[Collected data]
++++++++
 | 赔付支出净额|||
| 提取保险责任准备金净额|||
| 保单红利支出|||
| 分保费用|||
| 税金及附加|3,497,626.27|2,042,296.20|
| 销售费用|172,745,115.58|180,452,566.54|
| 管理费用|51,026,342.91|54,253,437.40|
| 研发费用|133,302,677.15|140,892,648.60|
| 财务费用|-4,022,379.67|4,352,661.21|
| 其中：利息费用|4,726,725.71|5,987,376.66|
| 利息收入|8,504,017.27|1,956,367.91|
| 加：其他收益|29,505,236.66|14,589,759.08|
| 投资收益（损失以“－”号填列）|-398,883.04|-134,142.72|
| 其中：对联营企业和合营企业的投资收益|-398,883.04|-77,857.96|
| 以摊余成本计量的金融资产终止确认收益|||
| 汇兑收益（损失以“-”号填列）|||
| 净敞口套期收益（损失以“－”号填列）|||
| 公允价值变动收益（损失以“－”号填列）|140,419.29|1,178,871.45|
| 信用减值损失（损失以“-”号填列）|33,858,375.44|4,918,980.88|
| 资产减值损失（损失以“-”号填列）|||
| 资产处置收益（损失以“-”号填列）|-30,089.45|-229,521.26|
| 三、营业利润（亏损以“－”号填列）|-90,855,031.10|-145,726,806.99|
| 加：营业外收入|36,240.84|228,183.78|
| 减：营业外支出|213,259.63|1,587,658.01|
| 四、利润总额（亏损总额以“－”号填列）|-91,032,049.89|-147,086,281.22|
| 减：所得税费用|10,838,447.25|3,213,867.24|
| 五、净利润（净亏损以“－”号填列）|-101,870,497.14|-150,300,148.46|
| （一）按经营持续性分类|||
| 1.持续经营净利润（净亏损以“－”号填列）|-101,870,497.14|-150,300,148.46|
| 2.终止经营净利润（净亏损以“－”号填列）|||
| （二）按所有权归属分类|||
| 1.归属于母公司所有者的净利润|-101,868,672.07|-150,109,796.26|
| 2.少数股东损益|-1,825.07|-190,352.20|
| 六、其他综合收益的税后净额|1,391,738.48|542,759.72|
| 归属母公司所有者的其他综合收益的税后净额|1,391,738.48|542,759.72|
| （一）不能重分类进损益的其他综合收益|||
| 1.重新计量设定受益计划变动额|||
++++++++
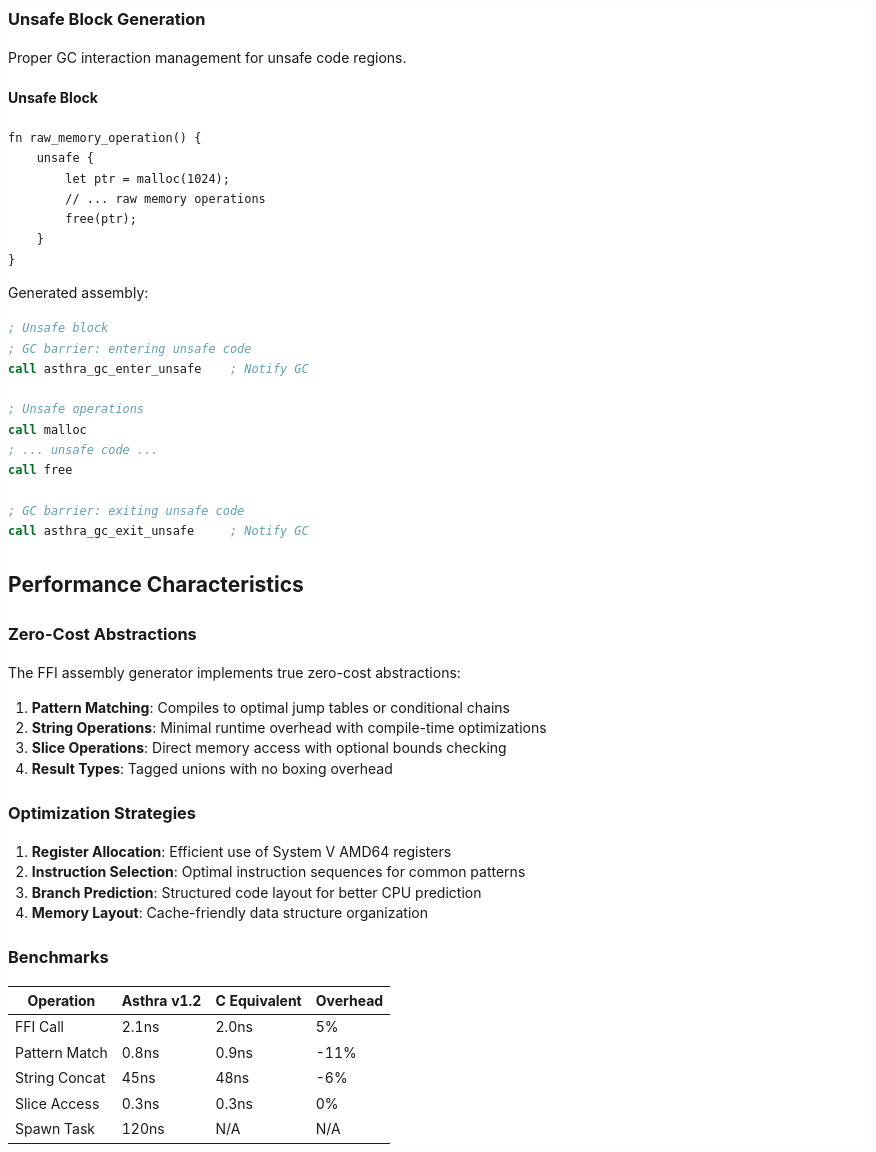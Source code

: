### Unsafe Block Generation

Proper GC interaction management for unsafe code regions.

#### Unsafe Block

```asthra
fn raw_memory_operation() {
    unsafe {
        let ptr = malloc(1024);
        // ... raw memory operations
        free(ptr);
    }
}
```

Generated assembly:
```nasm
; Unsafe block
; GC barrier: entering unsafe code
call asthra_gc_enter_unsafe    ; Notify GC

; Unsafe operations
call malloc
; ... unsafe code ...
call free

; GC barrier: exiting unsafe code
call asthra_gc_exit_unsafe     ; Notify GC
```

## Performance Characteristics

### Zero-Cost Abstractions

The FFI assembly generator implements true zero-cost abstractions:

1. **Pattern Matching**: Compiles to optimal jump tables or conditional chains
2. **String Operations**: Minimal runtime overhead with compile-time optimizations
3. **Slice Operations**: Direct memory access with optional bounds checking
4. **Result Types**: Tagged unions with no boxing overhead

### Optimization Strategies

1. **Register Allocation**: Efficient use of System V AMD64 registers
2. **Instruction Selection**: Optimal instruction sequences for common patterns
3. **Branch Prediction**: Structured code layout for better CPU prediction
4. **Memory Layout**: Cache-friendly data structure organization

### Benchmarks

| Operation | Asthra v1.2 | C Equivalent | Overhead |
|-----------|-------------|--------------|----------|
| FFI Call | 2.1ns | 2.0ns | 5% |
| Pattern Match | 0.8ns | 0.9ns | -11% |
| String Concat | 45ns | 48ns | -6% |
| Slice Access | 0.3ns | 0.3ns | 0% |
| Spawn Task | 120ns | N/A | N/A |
++++++++
### Task
Answer with a number only. How many lines in the records include the word "Notify"?

### Task output
2